# What is expected
Please copy exactly the part of the records below that opens with the line containing "take additional work" and closes with the line containing "## 🏁 **CONCLUSION**", leaving out any pictures.

# Data supplied
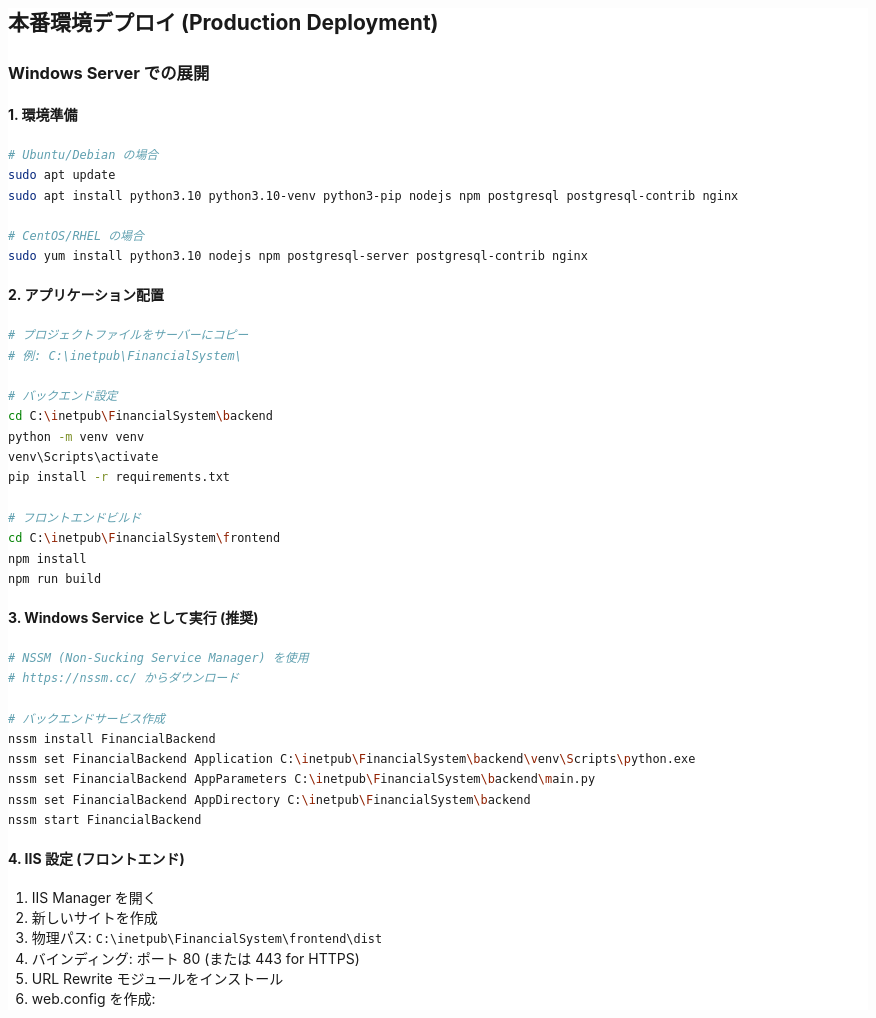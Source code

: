 ## 本番環境デプロイ (Production Deployment)

### Windows Server での展開

#### 1. 環境準備
```bash
# Ubuntu/Debian の場合
sudo apt update
sudo apt install python3.10 python3.10-venv python3-pip nodejs npm postgresql postgresql-contrib nginx

# CentOS/RHEL の場合
sudo yum install python3.10 nodejs npm postgresql-server postgresql-contrib nginx
```

#### 2. アプリケーション配置
```bash
# プロジェクトファイルをサーバーにコピー
# 例: C:\inetpub\FinancialSystem\

# バックエンド設定
cd C:\inetpub\FinancialSystem\backend
python -m venv venv
venv\Scripts\activate
pip install -r requirements.txt

# フロントエンドビルド
cd C:\inetpub\FinancialSystem\frontend
npm install
npm run build
```

#### 3. Windows Service として実行 (推奨)
```bash
# NSSM (Non-Sucking Service Manager) を使用
# https://nssm.cc/ からダウンロード

# バックエンドサービス作成
nssm install FinancialBackend
nssm set FinancialBackend Application C:\inetpub\FinancialSystem\backend\venv\Scripts\python.exe
nssm set FinancialBackend AppParameters C:\inetpub\FinancialSystem\backend\main.py
nssm set FinancialBackend AppDirectory C:\inetpub\FinancialSystem\backend
nssm start FinancialBackend
```

#### 4. IIS 設定 (フロントエンド)
1. IIS Manager を開く
2. 新しいサイトを作成
3. 物理パス: `C:\inetpub\FinancialSystem\frontend\dist`
4. バインディング: ポート 80 (または 443 for HTTPS)
5. URL Rewrite モジュールをインストール
6. web.config を作成:
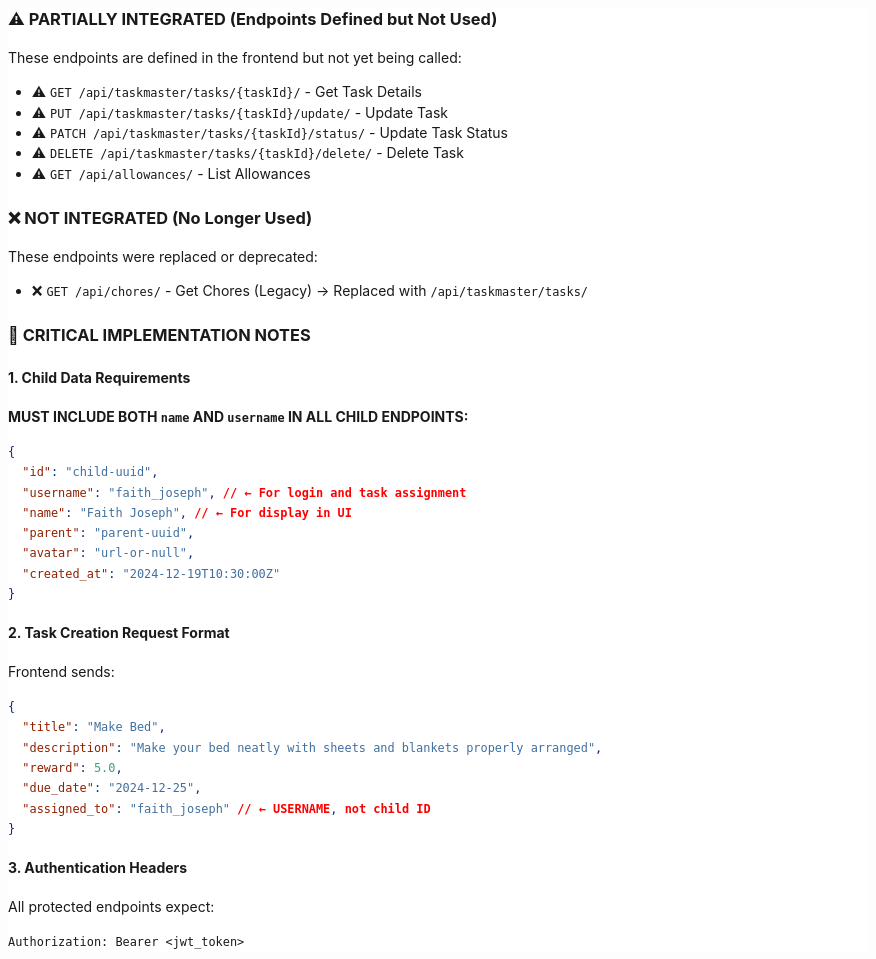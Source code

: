 ### ⚠️ **PARTIALLY INTEGRATED** (Endpoints Defined but Not Used)

These endpoints are defined in the frontend but not yet being called:

- ⚠️ `GET /api/taskmaster/tasks/{taskId}/` - Get Task Details
- ⚠️ `PUT /api/taskmaster/tasks/{taskId}/update/` - Update Task
- ⚠️ `PATCH /api/taskmaster/tasks/{taskId}/status/` - Update Task Status
- ⚠️ `DELETE /api/taskmaster/tasks/{taskId}/delete/` - Delete Task
- ⚠️ `GET /api/allowances/` - List Allowances

### ❌ **NOT INTEGRATED** (No Longer Used)

These endpoints were replaced or deprecated:

- ❌ `GET /api/chores/` - Get Chores (Legacy) → Replaced with `/api/taskmaster/tasks/`

### 🔧 **CRITICAL IMPLEMENTATION NOTES**

#### 1. **Child Data Requirements**

**MUST INCLUDE BOTH `name` AND `username` IN ALL CHILD ENDPOINTS:**

```json
{
  "id": "child-uuid",
  "username": "faith_joseph", // ← For login and task assignment
  "name": "Faith Joseph", // ← For display in UI
  "parent": "parent-uuid",
  "avatar": "url-or-null",
  "created_at": "2024-12-19T10:30:00Z"
}
```

#### 2. **Task Creation Request Format**

Frontend sends:

```json
{
  "title": "Make Bed",
  "description": "Make your bed neatly with sheets and blankets properly arranged",
  "reward": 5.0,
  "due_date": "2024-12-25",
  "assigned_to": "faith_joseph" // ← USERNAME, not child ID
}
```

#### 3. **Authentication Headers**

All protected endpoints expect:

```
Authorization: Bearer <jwt_token>
```
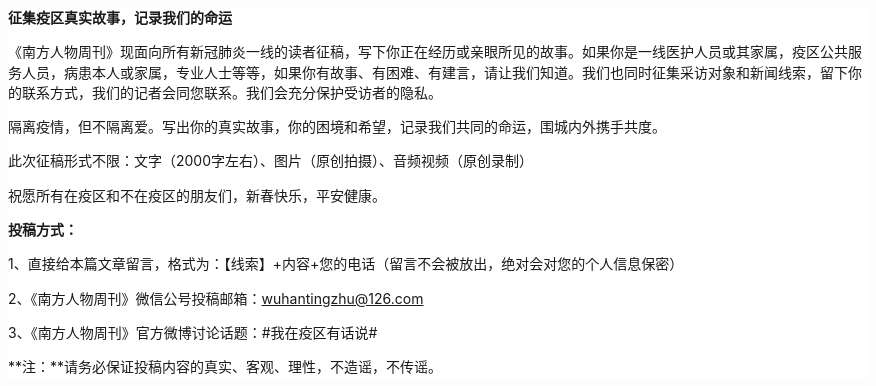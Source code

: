 **征集疫区真实故事，记录我们的命运**

《南方人物周刊》现面向所有新冠肺炎一线的读者征稿，写下你正在经历或亲眼所见的故事。如果你是一线医护人员或其家属，疫区公共服务人员，病患本人或家属，专业人士等等，如果你有故事、有困难、有建言，请让我们知道。我们也同时征集采访对象和新闻线索，留下你的联系方式，我们的记者会同您联系。我们会充分保护受访者的隐私。

隔离疫情，但不隔离爱。写出你的真实故事，你的困境和希望，记录我们共同的命运，围城内外携手共度。

此次征稿形式不限：文字（2000字左右）、图片（原创拍摄）、音频视频（原创录制）

祝愿所有在疫区和不在疫区的朋友们，新春快乐，平安健康。

**投稿方式：**

1、直接给本篇文章留言，格式为：【线索】+内容+您的电话（留言不会被放出，绝对会对您的个人信息保密）

2、《南方人物周刊》微信公号投稿邮箱：wuhantingzhu@126.com

3、《南方人物周刊》官方微博讨论话题：#我在疫区有话说# 

**注：**请务必保证投稿内容的真实、客观、理性，不造谣，不传谣。

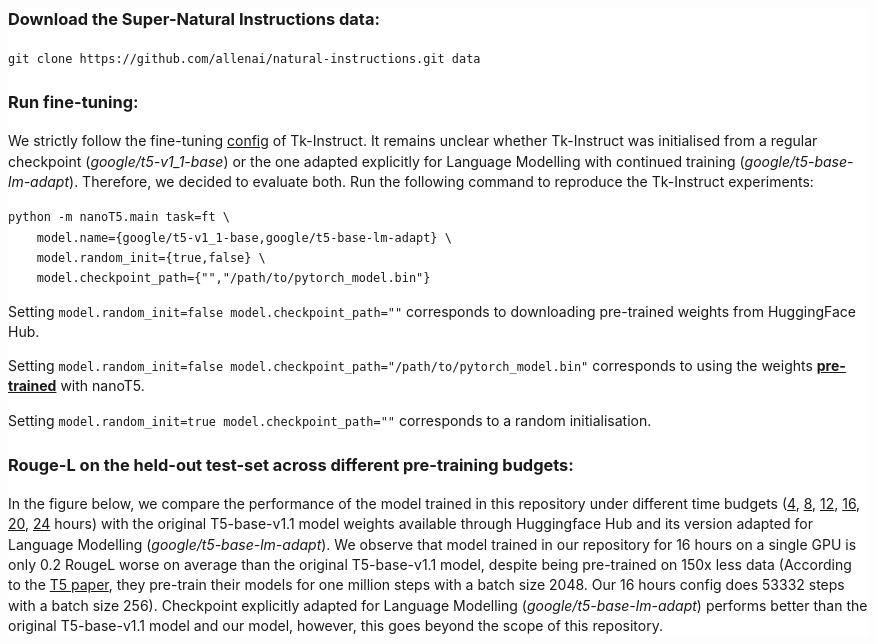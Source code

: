 ### Download the Super-Natural Instructions data:

```
git clone https://github.com/allenai/natural-instructions.git data
```

### Run fine-tuning:

We strictly follow the fine-tuning [config](nanoT5/configs/task/ft.yaml) of Tk-Instruct. It remains unclear whether Tk-Instruct was initialised from a regular checkpoint (*google/t5-v1_1-base*) or the one adapted explicitly for Language Modelling with continued training (*google/t5-base-lm-adapt*). Therefore, we decided to evaluate both. Run the following command to reproduce the Tk-Instruct experiments:

```
python -m nanoT5.main task=ft \
    model.name={google/t5-v1_1-base,google/t5-base-lm-adapt} \
    model.random_init={true,false} \
    model.checkpoint_path={"","/path/to/pytorch_model.bin"}
```

Setting `model.random_init=false model.checkpoint_path=""` corresponds to downloading pre-trained weights from HuggingFace Hub.

Setting `model.random_init=false model.checkpoint_path="/path/to/pytorch_model.bin"` corresponds to using the weights [**pre-trained**](#pre-training) with nanoT5.

Setting `model.random_init=true model.checkpoint_path=""` corresponds to a random initialisation.

### Rouge-L on the held-out test-set across different pre-training budgets:

In the figure below, we compare the performance of the model trained in this repository under different time budgets ([4](nanoT5/configs/task/pt_4h.yaml), [8](nanoT5/configs/task/pt_8h.yaml), [12](nanoT5/configs/task/pt_12h.yaml), [16](nanoT5/configs/task/pt_16h.yaml), [20](nanoT5/configs/task/pt_20h.yaml), [24](nanoT5/configs/task/pt_24h.yaml) hours) with the original T5-base-v1.1 model weights available through Huggingface Hub and its version adapted for Language Modelling (*google/t5-base-lm-adapt*). We observe that model trained in our repository for 16 hours on a single GPU is only 0.2 RougeL worse on average than the original T5-base-v1.1 model, despite being pre-trained on 150x less data (According to the [T5 paper](https://arxiv.org/pdf/1910.10683.pdf), they pre-train their models for one million steps with a batch size 2048. Our 16 hours config does 53332 steps with a batch size 256). Checkpoint explicitly adapted for Language Modelling (*google/t5-base-lm-adapt*) performs better than the original T5-base-v1.1 model and our model, however, this goes beyond the scope of this repository. 
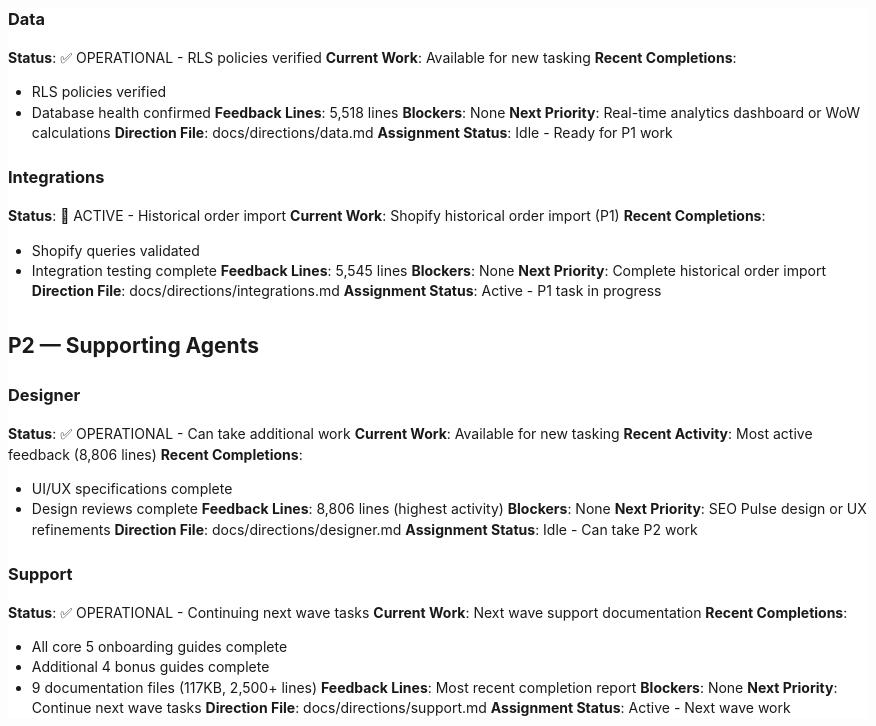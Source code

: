 ### Data
**Status**: ✅ OPERATIONAL - RLS policies verified
**Current Work**: Available for new tasking
**Recent Completions**:
- RLS policies verified
- Database health confirmed
**Feedback Lines**: 5,518 lines
**Blockers**: None
**Next Priority**: Real-time analytics dashboard or WoW calculations
**Direction File**: docs/directions/data.md
**Assignment Status**: Idle - Ready for P1 work

### Integrations
**Status**: 🔄 ACTIVE - Historical order import
**Current Work**: Shopify historical order import (P1)
**Recent Completions**:
- Shopify queries validated
- Integration testing complete
**Feedback Lines**: 5,545 lines
**Blockers**: None
**Next Priority**: Complete historical order import
**Direction File**: docs/directions/integrations.md
**Assignment Status**: Active - P1 task in progress

## P2 — Supporting Agents

### Designer
**Status**: ✅ OPERATIONAL - Can take additional work
**Current Work**: Available for new tasking
**Recent Activity**: Most active feedback (8,806 lines)
**Recent Completions**:
- UI/UX specifications complete
- Design reviews complete
**Feedback Lines**: 8,806 lines (highest activity)
**Blockers**: None
**Next Priority**: SEO Pulse design or UX refinements
**Direction File**: docs/directions/designer.md
**Assignment Status**: Idle - Can take P2 work

### Support
**Status**: ✅ OPERATIONAL - Continuing next wave tasks
**Current Work**: Next wave support documentation
**Recent Completions**:
- All core 5 onboarding guides complete
- Additional 4 bonus guides complete
- 9 documentation files (117KB, 2,500+ lines)
**Feedback Lines**: Most recent completion report
**Blockers**: None
**Next Priority**: Continue next wave tasks
**Direction File**: docs/directions/support.md
**Assignment Status**: Active - Next wave work
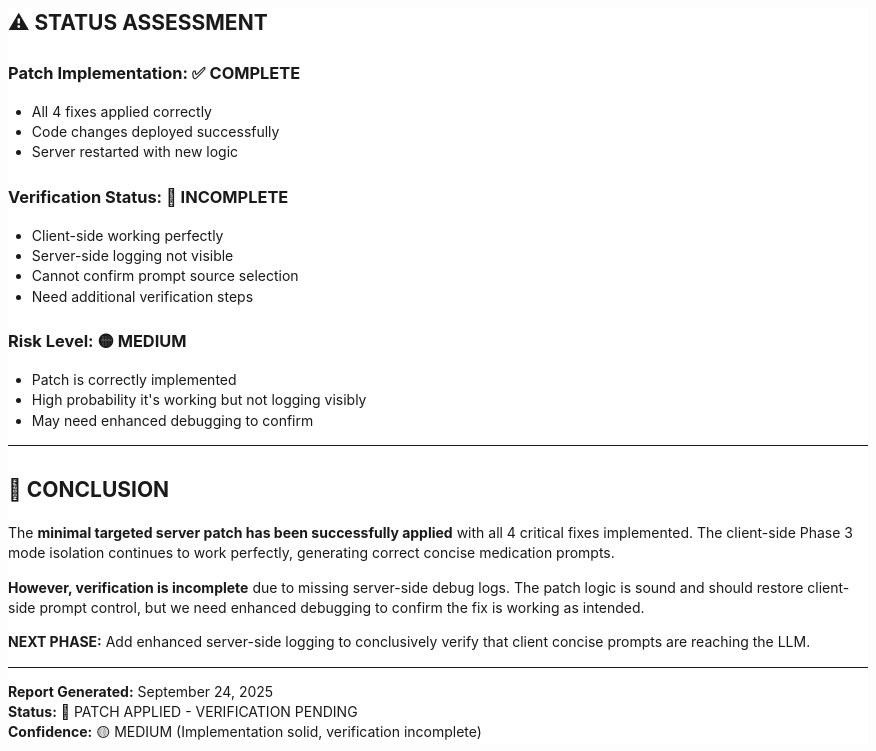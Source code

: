 
## ⚠️ **STATUS ASSESSMENT**

### **Patch Implementation:** ✅ COMPLETE
- All 4 fixes applied correctly
- Code changes deployed successfully
- Server restarted with new logic

### **Verification Status:** 🚨 INCOMPLETE
- Client-side working perfectly
- Server-side logging not visible
- Cannot confirm prompt source selection
- Need additional verification steps

### **Risk Level:** 🟡 MEDIUM
- Patch is correctly implemented
- High probability it's working but not logging visibly
- May need enhanced debugging to confirm

---

## 🏁 **CONCLUSION**

The **minimal targeted server patch has been successfully applied** with all 4 critical fixes implemented. The client-side Phase 3 mode isolation continues to work perfectly, generating correct concise medication prompts.

**However, verification is incomplete** due to missing server-side debug logs. The patch logic is sound and should restore client-side prompt control, but we need enhanced debugging to confirm the fix is working as intended.

**NEXT PHASE:** Add enhanced server-side logging to conclusively verify that client concise prompts are reaching the LLM.

---

**Report Generated:** September 24, 2025  
**Status:** 🚨 PATCH APPLIED - VERIFICATION PENDING  
**Confidence:** 🟡 MEDIUM (Implementation solid, verification incomplete)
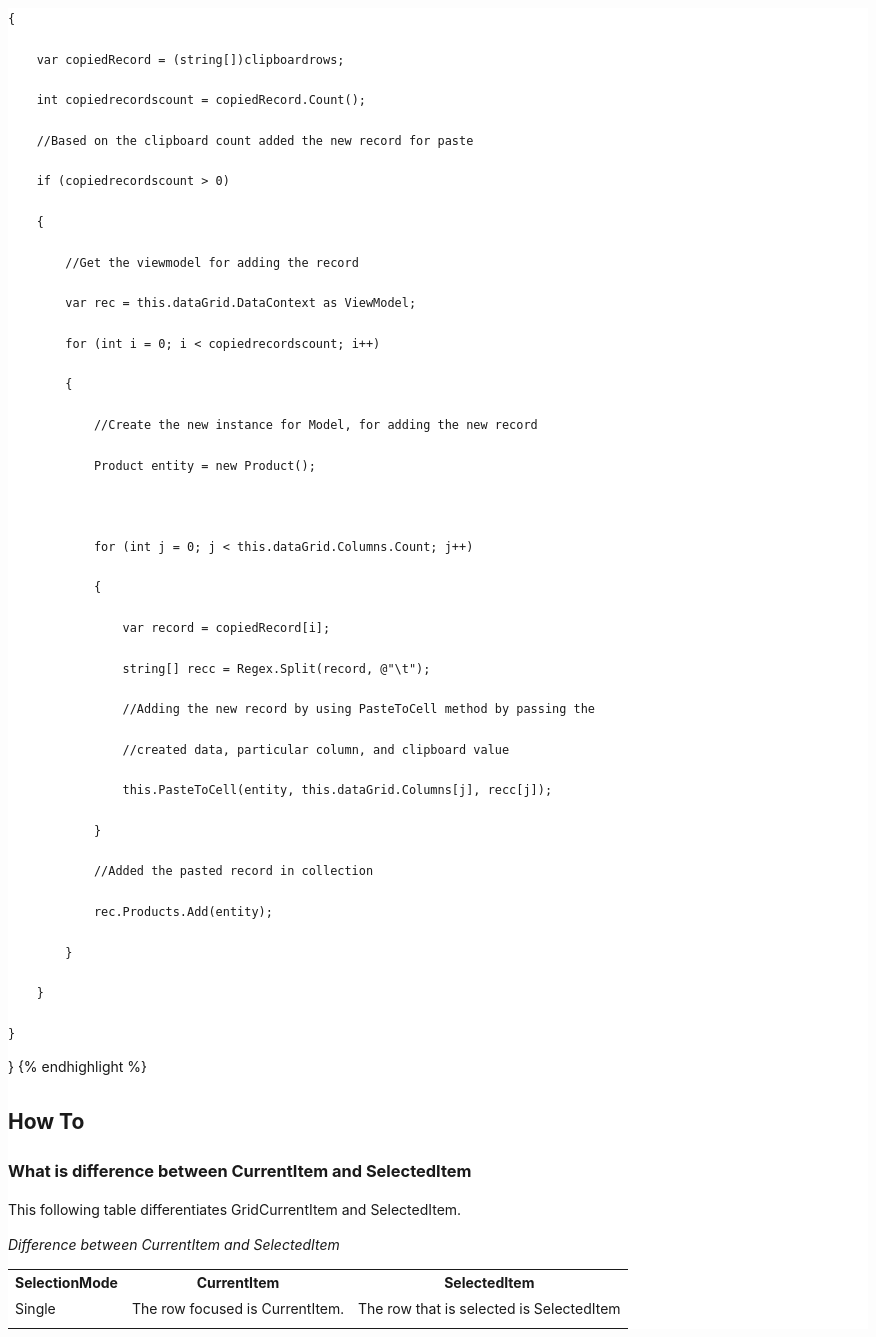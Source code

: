     {

        var copiedRecord = (string[])clipboardrows;

        int copiedrecordscount = copiedRecord.Count();

        //Based on the clipboard count added the new record for paste

        if (copiedrecordscount > 0)

        {

            //Get the viewmodel for adding the record

            var rec = this.dataGrid.DataContext as ViewModel;

            for (int i = 0; i < copiedrecordscount; i++)

            {

                //Create the new instance for Model, for adding the new record

                Product entity = new Product();



                for (int j = 0; j < this.dataGrid.Columns.Count; j++)

                {

                    var record = copiedRecord[i];

                    string[] recc = Regex.Split(record, @"\t");

                    //Adding the new record by using PasteToCell method by passing the 

                    //created data, particular column, and clipboard value

                    this.PasteToCell(entity, this.dataGrid.Columns[j], recc[j]);

                }

                //Added the pasted record in collection

                rec.Products.Add(entity);

            }

        }

    }

}
{% endhighlight %}

## How To

### What is difference between CurrentItem and SelectedItem

This following table differentiates GridCurrentItem and SelectedItem.

_Difference between CurrentItem and SelectedItem_

<table>
<tr>
<th>
SelectionMode</th><th>
CurrentItem</th><th>
SelectedItem</th></tr>
<tr>
<td>
Single</td><td>
The row focused is CurrentItem.</td><td>
The row that is selected is SelectedItem</td></tr>
<tr>
<td>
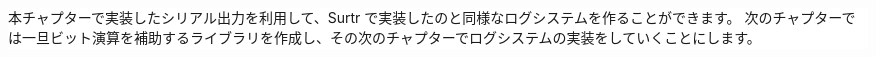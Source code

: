 本チャプターで実装したシリアル出力を利用して、Surtr で実装したのと同様なログシステムを作ることができます。
次のチャプターでは一旦ビット演算を補助するライブラリを作成し、その次のチャプターでログシステムの実装をしていくことにします。

[^serial]: [Serial Ports - OSDev Wiki](https://wiki.osdev.org/Serial_Ports)
[^self-dependent]: [ZLS does not work for @import(“root”) when multiple artifacts are installed - Ziggit](https://ziggit.dev/t/zls-does-not-work-for-import-root-when-multiple-artifacts-are-installed/4190)
[^am]: コード中で `asm.zig` を `am` として import しているのは、`asm` が Zig の [予約語](https://ziglang.org/documentation/master/#Keyword-Reference) であるためです。
[^input]: なお、シリアル入力はずっと先のチャプターで扱います。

# Response to this task
**Status**: ✅ OPERATIONAL - Can take additional work
**Current Work**: Available for new tasking
**Recent Activity**: Most active feedback (8,806 lines)
**Recent Completions**:
- UI/UX specifications complete
- Design reviews complete
**Feedback Lines**: 8,806 lines (highest activity)
**Blockers**: None
**Next Priority**: SEO Pulse design or UX refinements
**Direction File**: docs/directions/designer.md
**Assignment Status**: Idle - Can take P2 work

### Support
**Status**: ✅ OPERATIONAL - Continuing next wave tasks
**Current Work**: Next wave support documentation
**Recent Completions**:
- All core 5 onboarding guides complete
- Additional 4 bonus guides complete
- 9 documentation files (117KB, 2,500+ lines)
**Feedback Lines**: Most recent completion report
**Blockers**: None
**Next Priority**: Continue next wave tasks
**Direction File**: docs/directions/support.md
**Assignment Status**: Active - Next wave work
Source code

: 
## ⚠️ **STATUS ASSESSMENT**

### **Patch Implementation:** ✅ COMPLETE
- All 4 fixes applied correctly
- Code changes deployed successfully
- Server restarted with new logic

### **Verification Status:** 🚨 INCOMPLETE
- Client-side working perfectly
- Server-side logging not visible
- Cannot confirm prompt source selection
- Need additional verification steps

### **Risk Level:** 🟡 MEDIUM
- Patch is correctly implemented
- High probability it's working but not logging visibly
- May need enhanced debugging to confirm

---

## 🏁 **CONCLUSION**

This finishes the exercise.